Information given:
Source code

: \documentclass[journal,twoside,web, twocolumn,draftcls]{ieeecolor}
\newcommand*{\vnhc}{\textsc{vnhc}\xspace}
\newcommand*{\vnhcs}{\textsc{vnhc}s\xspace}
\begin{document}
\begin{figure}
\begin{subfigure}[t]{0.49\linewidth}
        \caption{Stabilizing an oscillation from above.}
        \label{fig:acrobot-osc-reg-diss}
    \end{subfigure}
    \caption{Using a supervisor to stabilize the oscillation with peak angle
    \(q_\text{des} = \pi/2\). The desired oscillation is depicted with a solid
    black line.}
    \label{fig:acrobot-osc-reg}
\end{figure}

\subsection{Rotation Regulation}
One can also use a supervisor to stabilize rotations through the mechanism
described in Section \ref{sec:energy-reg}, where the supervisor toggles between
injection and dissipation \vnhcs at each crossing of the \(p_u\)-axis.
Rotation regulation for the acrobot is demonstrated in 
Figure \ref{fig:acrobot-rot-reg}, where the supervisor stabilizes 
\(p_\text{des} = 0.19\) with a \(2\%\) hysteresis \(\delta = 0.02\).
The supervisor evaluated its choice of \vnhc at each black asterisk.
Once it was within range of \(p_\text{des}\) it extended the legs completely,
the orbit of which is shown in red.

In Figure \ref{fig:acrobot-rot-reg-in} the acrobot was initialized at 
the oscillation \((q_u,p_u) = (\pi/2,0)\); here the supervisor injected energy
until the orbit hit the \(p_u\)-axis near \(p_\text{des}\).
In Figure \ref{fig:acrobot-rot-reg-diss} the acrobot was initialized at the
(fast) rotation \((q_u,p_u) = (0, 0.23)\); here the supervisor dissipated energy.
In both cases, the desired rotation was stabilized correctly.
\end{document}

Your assignment: If a line of the data holds the string "energy", list it.

Answer for this exercise:
described in Section \ref{sec:energy-reg}, where the supervisor toggles between
the oscillation \((q_u,p_u) = (\pi/2,0)\); here the supervisor injected energy
(fast) rotation \((q_u,p_u) = (0, 0.23)\); here the supervisor dissipated energy.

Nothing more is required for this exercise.